The intent of this and its derivative articles is to provide a guide to English-language Wiktionarians attempting to deal with foreign scripts.

Transliteration policy

Foreign scripts
A foreign term written in a language with a non-Roman phonetic alphabet should be accompanied by a transliteration in most places it appears, including:
  • Main inflection words of an entry
  • Inflection, conjugation, or declension table or listing
  • In any list of related terms, including homophones, rhymes, synonyms, antonyms, derived terms, related terms, coordinate terms, descendants, translations, etc.
  • In prose, like in an etymology or usage notes section
Other Latin alphabets
For a foreign term written in a language that uses the Roman alphabet, there is no need for any transliteration. If a transliteration of one of these terms is especially common, then a soft redirect (e.g. a link from ===See also=== or using {{also}}) should be generated that points to the non-transliterated version of the term.
Borrowings into English
Some foreign words are partly or wholly naturalized in the English language. These should be considered simply as English terms, with their own English entries according to the criteria for inclusion, even though they may resemble or match a romanized version.

Wiki-romanization

Because most languages have multiple systems for romanization, any language that sees frequent romanization in Wiktionary should have a language considerations page defining the romanization standard to be used in Wiktionary.
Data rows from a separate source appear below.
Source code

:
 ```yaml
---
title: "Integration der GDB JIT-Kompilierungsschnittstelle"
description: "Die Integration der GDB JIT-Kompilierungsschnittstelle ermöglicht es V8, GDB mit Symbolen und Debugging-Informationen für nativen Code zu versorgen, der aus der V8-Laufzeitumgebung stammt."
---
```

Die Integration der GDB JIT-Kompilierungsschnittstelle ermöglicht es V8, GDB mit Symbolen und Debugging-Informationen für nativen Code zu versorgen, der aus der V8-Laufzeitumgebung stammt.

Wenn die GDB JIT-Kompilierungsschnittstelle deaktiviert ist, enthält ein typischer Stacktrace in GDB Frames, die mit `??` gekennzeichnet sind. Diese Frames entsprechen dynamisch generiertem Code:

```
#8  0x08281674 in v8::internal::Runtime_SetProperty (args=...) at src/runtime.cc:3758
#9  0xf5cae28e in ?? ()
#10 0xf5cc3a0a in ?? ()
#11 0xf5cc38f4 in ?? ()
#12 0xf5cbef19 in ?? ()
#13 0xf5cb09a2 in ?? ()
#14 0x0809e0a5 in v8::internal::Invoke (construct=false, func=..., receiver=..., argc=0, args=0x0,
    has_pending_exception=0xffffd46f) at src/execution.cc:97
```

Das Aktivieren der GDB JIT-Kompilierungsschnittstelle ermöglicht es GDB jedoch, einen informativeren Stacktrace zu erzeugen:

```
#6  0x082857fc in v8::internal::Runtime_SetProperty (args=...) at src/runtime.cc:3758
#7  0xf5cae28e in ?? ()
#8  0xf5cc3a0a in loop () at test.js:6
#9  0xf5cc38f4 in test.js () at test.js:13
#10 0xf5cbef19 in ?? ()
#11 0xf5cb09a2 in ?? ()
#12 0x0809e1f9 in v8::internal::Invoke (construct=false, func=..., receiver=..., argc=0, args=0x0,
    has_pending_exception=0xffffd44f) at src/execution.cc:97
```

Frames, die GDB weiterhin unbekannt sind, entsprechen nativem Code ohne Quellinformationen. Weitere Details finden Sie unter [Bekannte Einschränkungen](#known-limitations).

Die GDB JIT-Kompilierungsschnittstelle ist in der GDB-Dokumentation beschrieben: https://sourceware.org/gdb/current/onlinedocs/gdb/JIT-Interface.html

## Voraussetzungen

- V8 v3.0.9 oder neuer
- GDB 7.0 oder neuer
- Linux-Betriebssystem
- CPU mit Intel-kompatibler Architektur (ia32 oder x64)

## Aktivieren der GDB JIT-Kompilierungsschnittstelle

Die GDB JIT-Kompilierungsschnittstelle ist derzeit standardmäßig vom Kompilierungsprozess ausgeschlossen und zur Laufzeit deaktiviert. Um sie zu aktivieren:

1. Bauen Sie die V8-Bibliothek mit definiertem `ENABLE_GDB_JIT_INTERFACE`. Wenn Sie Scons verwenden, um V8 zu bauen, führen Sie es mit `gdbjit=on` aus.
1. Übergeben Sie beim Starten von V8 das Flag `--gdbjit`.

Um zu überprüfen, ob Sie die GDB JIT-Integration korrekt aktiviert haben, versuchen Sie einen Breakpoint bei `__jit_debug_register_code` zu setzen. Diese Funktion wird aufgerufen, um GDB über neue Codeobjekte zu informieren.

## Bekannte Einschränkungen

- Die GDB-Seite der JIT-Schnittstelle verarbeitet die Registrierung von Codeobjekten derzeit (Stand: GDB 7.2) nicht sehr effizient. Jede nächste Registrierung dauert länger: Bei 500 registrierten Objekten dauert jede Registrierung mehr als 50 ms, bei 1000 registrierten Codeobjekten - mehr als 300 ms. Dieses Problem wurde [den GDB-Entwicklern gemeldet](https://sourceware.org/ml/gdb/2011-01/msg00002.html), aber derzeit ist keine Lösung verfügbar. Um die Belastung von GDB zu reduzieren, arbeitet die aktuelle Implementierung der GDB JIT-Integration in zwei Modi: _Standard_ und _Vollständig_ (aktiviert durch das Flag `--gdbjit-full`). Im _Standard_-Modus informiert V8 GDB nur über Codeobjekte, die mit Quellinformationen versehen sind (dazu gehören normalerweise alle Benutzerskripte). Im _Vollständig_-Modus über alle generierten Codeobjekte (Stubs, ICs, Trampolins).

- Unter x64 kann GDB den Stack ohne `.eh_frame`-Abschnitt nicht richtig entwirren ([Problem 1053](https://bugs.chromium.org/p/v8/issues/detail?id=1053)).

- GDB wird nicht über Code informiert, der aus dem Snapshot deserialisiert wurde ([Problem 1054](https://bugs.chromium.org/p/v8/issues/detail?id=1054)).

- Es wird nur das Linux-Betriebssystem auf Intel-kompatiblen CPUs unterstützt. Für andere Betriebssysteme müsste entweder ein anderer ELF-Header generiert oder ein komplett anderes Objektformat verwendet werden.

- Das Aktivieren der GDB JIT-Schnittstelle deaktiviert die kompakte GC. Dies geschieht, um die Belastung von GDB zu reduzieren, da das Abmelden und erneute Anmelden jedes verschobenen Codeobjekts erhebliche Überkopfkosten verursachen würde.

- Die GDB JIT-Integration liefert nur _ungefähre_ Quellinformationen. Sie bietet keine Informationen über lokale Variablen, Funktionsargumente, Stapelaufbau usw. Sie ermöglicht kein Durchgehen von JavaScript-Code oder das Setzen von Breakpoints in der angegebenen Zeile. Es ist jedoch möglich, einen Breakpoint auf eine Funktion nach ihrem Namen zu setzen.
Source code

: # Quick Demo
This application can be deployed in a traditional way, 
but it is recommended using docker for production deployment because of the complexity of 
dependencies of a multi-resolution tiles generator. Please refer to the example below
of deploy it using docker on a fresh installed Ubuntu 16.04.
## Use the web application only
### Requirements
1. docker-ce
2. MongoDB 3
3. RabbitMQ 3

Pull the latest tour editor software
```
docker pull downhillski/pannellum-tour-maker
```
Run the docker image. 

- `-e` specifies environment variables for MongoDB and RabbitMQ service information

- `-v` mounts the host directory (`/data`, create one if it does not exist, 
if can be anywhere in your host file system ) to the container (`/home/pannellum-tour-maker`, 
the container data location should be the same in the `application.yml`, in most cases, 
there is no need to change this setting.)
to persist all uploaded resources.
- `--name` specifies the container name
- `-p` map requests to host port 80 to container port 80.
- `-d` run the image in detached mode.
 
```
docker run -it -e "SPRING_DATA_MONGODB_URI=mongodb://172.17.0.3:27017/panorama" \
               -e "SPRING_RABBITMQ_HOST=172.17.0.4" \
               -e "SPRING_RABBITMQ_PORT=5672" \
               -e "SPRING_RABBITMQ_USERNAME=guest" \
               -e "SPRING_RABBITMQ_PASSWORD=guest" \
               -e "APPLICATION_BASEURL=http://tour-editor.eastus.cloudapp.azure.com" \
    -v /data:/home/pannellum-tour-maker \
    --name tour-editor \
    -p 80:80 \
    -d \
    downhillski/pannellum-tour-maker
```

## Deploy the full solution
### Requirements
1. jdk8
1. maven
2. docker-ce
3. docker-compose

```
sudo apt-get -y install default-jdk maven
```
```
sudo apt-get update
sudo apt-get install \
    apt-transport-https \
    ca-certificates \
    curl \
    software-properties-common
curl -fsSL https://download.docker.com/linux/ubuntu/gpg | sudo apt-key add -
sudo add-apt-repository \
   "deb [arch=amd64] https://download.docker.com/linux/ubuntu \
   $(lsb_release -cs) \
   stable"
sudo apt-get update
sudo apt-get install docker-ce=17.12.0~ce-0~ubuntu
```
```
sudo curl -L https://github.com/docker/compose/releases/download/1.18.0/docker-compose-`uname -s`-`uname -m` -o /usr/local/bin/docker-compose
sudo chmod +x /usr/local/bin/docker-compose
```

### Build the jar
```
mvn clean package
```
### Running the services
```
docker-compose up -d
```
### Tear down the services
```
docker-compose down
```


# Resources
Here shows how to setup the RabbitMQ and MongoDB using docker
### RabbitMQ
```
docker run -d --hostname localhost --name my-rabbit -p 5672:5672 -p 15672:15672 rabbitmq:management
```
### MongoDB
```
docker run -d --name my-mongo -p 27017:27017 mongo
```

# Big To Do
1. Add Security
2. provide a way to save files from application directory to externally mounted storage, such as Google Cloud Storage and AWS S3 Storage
Pages documenting the romanization systems used on Wiktionary should be placed in Category:Transliteration policies.

Using transliterations in entries

Many of Wiktionary's templates, both general and language-specific, have a parameter named |tr= which is used to specify the translation of the term into the Latin alphabet. Simply specifying this parameter on any template that has it enabled will display the transliteration next to the word in question.

Many templates — in particular {{l}}, {{m}}, {{t}} and {{head}} — are able to provide automatically generated transliterations. If these templates detect that they are being used for a term in a non-Latin script, they will attempt to generate a transliteration themselves, even without a |tr= parameter. The transliteration rules have to be defined for each language, and not all languages have this feature, so it will only work for the languages that have a transliteration module available. This is defined with the translit setting for each language in Module:languages.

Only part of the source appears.